*** Block opens ***
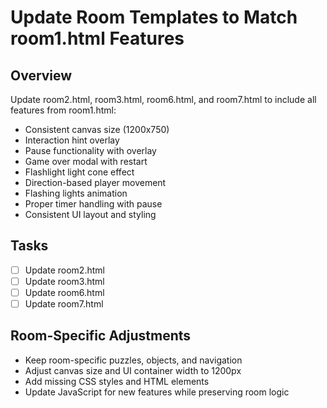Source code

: # Update Room Templates to Match room1.html Features

## Overview
Update room2.html, room3.html, room6.html, and room7.html to include all features from room1.html:
- Consistent canvas size (1200x750)
- Interaction hint overlay
- Pause functionality with overlay
- Game over modal with restart
- Flashlight light cone effect
- Direction-based player movement
- Flashing lights animation
- Proper timer handling with pause
- Consistent UI layout and styling

## Tasks
- [ ] Update room2.html
- [ ] Update room3.html
- [ ] Update room6.html
- [ ] Update room7.html

## Room-Specific Adjustments
- Keep room-specific puzzles, objects, and navigation
- Adjust canvas size and UI container width to 1200px
- Add missing CSS styles and HTML elements
- Update JavaScript for new features while preserving room logic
*** Block closes ***
◆ **WORK INSTRUCTIONS**
State how many lines of the listing include "Update", and nothing more.

◆ **SOLUTION TO THE EXERCISE**
7